The panel also rejected Wilmington’s argument that the debtor’s interest in the property at the time of the petition was insufficient to trigger the automatic stay. Wilmington argued that because of the foreclosure sale, the debtor could not provide for the property in her chapter 13 plan. Wilmington cited Oregon v. Hurt (In re Hurt), 158 B.R. 154 (9th Cir. BAP 1993), where the panel found that despite the fact that the chapter 13 debtor retained an interest in her residence on the petition date, the pre-petition foreclosure sale extinguished her right to “cure and maintain,” under section 1322(b)(5).

The panel found that there were other possible ways the property could be treated in a confirmed plan and that the unavailability of the cure and maintain option did not automatically require the bankruptcy court to lift the stay.

Wilmington argued that the bankruptcy court should have annulled the stay under the authority of Fjeldsted v. Lien (In re Fjeldsted), 293 B.R. 12, 21 (9th Cir. BAP 2003), which established a “balancing of the equities” test for retroactive lifting of the stay. The panel disagreed, finding that the bankruptcy court applied the legal standard set forth in Fjeldsted to the facts in a proper exercise of its discretion. Specifically, the bankruptcy court found that “(1) Ms. Fairbanks’ chapter 13 case was her first bankruptcy filing, (2) she had filed schedules and a plan to deal with the mortgage on the property, (3) she acted promptly once she learned of the foreclosure sale to obtain an attorney and proceed with the bankruptcy, showing no lack of good faith, (4) the foreclosure trustee knew of the bankruptcy filing but took actions to execute and deliver the trustee’s deed four days after receiving notice of the bankruptcy filing, (5) it is ‘relatively easy’ to rescind a foreclosure trustee’s deed and reconduct the sale, so the cost to the mortgage provider would likely be minimal, (6) Wilmington was adequately protected by the equity in the property, as the winning bid at the foreclosure sale exceeded the amount of the debt by $7,000 and the real estate market in the surrounding area was ‘very hot,’ and (7) Home Matters USA, ostensibly acting on Ms. Fairbanks’ behalf, had in fact exacerbated her problems. The court also contrasted the harm to the parties, noting that the third-party purchaser would receive his bid back from the foreclosure trustee or lender if the sale were rescinded, whereas annulment of the stay would cause the debtor to lose her home.”
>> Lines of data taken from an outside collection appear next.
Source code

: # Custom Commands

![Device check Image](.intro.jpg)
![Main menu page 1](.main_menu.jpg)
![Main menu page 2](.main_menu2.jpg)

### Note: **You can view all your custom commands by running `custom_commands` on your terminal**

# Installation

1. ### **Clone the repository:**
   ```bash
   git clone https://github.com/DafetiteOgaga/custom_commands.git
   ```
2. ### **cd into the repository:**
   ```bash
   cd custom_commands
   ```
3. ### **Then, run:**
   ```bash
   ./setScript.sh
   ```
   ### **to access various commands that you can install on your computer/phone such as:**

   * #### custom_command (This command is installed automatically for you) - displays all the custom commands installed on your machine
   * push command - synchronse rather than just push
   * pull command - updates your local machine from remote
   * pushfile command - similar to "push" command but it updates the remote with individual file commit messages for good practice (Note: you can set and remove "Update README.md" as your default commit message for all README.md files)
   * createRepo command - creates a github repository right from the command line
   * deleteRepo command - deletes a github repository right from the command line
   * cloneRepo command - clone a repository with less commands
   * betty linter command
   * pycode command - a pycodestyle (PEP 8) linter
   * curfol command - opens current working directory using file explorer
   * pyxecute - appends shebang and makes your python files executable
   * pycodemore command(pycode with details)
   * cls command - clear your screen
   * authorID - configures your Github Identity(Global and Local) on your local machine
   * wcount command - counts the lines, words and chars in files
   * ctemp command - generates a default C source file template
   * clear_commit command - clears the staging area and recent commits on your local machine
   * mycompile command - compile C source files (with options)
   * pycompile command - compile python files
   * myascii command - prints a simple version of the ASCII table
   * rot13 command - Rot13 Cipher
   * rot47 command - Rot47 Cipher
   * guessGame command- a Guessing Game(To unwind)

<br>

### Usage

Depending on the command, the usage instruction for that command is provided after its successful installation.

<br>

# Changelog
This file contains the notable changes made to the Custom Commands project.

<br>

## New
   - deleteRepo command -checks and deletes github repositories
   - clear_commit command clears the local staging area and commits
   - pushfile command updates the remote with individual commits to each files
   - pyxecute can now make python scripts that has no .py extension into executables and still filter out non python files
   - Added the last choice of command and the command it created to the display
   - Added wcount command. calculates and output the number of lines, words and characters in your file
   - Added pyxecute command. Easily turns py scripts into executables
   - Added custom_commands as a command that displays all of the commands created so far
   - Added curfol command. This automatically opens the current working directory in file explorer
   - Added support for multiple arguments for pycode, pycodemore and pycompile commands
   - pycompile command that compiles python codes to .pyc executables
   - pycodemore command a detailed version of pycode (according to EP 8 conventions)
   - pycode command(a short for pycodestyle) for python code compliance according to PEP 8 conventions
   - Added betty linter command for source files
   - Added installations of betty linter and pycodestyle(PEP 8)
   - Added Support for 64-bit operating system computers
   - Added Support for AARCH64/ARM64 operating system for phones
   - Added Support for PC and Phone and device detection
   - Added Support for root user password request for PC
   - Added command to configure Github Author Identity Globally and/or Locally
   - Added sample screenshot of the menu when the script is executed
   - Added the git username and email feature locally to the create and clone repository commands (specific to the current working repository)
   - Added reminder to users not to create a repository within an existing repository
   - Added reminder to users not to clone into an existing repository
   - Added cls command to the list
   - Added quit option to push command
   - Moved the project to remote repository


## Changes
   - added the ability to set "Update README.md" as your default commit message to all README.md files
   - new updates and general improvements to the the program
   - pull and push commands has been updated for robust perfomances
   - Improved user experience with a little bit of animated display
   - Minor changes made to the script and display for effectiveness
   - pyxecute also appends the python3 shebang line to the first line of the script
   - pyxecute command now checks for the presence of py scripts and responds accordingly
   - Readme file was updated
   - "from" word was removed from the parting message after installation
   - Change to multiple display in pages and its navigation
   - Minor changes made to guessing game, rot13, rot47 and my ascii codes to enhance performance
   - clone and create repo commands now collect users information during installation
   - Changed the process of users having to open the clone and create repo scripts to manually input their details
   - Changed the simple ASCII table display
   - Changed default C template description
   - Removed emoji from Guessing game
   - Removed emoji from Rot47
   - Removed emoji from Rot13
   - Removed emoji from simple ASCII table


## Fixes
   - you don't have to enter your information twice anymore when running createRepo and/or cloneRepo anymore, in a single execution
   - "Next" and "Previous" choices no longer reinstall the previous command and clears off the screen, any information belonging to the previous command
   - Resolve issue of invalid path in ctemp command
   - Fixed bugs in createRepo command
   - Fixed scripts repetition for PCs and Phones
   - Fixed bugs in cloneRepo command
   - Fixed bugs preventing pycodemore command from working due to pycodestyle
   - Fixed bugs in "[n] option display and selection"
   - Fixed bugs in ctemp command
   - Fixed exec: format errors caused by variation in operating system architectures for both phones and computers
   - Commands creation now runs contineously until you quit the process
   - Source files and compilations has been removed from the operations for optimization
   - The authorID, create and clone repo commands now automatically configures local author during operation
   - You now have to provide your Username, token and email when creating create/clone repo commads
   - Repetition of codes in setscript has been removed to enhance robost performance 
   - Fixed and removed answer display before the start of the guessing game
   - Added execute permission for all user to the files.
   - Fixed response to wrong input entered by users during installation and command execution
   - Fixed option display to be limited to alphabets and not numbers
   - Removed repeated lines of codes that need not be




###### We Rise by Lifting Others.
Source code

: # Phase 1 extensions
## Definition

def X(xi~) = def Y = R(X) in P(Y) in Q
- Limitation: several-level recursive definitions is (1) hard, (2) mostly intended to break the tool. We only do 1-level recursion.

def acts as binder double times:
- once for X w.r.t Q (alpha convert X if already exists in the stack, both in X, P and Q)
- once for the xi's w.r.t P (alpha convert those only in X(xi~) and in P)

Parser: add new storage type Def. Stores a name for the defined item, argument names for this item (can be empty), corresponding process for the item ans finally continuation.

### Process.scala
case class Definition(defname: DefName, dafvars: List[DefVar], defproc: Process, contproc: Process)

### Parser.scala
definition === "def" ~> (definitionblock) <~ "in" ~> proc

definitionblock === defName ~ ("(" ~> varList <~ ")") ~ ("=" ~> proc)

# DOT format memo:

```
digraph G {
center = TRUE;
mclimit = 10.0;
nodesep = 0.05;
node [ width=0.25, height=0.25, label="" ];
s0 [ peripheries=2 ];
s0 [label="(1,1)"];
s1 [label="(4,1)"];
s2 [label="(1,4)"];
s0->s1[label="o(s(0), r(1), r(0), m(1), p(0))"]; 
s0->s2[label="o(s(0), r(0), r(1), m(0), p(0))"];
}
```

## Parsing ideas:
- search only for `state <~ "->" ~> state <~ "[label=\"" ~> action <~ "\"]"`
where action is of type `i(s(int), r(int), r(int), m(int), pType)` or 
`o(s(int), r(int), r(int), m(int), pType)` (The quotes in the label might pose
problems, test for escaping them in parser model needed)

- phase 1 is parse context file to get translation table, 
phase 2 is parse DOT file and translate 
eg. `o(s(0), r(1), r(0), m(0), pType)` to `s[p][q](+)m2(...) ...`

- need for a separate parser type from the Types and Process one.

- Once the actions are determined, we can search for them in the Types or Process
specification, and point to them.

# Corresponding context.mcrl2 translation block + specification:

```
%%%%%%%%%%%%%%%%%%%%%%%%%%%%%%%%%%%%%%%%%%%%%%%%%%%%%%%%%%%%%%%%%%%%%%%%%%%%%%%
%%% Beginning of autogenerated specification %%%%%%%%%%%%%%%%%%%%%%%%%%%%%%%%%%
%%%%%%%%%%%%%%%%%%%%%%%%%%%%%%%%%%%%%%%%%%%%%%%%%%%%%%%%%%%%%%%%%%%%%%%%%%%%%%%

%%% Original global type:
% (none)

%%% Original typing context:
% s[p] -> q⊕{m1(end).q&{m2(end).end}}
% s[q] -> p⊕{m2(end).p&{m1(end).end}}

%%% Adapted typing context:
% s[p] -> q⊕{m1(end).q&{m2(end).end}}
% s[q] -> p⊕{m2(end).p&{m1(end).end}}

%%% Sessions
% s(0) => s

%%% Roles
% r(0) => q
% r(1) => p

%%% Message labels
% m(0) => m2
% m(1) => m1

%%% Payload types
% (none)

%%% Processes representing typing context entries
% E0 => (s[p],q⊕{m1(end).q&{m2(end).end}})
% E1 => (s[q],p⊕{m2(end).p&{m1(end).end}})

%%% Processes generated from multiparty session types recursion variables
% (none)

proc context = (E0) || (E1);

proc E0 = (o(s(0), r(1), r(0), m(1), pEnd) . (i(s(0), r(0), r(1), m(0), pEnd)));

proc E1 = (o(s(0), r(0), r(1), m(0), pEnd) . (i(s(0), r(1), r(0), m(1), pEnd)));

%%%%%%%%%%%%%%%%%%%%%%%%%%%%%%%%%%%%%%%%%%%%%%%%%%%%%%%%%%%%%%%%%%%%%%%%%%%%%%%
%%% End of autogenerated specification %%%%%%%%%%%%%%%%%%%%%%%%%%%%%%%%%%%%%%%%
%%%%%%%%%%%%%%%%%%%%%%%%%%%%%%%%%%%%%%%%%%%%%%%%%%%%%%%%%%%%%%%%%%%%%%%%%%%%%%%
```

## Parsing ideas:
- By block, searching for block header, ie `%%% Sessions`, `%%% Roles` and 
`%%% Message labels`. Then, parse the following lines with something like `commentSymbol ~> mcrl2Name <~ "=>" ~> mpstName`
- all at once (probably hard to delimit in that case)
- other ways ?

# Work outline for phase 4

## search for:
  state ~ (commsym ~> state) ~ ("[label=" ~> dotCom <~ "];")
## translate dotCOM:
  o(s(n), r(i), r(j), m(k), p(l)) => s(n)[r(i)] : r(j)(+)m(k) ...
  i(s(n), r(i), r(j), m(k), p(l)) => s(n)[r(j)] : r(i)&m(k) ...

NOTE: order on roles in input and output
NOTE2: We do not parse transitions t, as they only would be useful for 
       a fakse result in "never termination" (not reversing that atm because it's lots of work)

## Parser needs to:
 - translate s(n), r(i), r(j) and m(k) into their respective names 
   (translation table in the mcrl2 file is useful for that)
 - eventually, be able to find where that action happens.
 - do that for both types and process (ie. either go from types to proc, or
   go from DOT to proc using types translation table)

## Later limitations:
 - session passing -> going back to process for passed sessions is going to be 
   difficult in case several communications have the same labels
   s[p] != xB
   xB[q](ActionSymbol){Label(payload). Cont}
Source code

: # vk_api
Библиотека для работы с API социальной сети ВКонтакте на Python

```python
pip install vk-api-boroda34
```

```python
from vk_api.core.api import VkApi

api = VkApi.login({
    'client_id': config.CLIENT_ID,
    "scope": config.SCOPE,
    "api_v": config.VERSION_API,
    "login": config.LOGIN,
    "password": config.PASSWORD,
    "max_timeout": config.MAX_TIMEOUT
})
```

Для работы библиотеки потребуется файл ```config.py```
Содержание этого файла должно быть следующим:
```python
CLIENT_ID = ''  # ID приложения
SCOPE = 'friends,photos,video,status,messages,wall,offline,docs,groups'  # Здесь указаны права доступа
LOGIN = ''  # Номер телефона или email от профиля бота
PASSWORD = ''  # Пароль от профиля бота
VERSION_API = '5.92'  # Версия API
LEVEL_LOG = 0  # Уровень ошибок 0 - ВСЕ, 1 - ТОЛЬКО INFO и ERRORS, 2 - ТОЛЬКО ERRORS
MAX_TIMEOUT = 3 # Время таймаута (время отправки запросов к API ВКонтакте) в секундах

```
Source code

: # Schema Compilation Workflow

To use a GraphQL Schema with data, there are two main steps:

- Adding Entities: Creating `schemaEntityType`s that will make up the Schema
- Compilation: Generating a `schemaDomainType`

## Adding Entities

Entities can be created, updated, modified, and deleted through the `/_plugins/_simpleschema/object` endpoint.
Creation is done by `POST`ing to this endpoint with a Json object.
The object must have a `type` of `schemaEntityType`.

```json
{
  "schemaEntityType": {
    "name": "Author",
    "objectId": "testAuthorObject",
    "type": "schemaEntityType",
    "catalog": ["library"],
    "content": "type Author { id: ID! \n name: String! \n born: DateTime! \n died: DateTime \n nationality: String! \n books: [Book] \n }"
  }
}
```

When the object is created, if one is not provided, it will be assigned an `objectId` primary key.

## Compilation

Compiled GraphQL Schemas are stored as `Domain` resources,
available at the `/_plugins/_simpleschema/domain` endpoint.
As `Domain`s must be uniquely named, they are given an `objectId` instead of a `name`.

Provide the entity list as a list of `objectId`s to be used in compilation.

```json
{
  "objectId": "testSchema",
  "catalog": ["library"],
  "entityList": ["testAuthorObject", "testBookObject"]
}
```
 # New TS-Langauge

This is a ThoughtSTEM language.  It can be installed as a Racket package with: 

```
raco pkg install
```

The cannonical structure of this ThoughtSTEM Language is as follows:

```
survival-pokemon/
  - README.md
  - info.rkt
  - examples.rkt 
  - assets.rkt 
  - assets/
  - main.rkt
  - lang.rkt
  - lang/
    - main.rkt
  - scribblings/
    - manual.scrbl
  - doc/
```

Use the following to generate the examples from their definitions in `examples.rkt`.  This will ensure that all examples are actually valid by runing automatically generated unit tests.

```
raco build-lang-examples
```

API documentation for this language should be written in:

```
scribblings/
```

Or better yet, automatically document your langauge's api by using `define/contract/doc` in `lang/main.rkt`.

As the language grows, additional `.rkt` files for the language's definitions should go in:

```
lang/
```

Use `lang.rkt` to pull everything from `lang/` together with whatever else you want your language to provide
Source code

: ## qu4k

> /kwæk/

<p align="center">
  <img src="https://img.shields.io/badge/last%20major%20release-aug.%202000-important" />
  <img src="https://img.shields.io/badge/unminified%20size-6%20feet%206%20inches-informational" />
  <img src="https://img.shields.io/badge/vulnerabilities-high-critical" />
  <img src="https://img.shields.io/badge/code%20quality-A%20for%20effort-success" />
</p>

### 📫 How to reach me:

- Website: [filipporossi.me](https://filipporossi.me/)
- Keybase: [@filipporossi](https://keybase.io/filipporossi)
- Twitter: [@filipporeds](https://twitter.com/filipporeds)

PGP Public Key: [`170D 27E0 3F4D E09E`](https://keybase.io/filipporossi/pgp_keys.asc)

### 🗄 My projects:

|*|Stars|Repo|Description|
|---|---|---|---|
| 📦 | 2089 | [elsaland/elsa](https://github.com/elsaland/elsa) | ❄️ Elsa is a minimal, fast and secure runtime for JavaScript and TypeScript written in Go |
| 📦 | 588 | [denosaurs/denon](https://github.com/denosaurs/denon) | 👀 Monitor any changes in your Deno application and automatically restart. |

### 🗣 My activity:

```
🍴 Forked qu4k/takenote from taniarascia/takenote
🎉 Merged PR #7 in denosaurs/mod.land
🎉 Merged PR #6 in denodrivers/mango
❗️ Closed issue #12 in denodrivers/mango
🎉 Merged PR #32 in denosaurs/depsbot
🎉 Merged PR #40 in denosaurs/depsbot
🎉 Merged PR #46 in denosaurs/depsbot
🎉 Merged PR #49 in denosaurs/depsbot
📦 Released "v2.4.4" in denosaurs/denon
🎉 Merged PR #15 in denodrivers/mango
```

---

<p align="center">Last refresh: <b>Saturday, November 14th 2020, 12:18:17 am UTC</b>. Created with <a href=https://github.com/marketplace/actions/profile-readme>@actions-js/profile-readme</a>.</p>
The panel affirmed the order denying Wilmington’s motion to annul the automatic stay and retroactively validate the post-petition transfer of title.

The same was not true of the bankruptcy court’s exercise of discretion in its order denying Wilmington’s motion for prospective relief from stay to allow the trustee to redo the conveyance of the deed. Here the panel was “left with the definite and firm conviction that a mistake [had] been committed.” The panel found that the bankruptcy did not conduct a separate analysis of the question of prospective relief, but simply based its decision on the same reasoning as it used in addressing the retroactive relief motion. Here, again, the panel noted that the debtor did not have the option of cure and maintain to save her house. It found that the bankruptcy court should have considered whether there were other viable options, such as loan refinancing, by which the debtor could retain her property given the small amount of equity in the home and her poor track record on mortgage payments.

The panel vacated and remanded that portion of the bankruptcy court’s decision denying prospective relief from stay.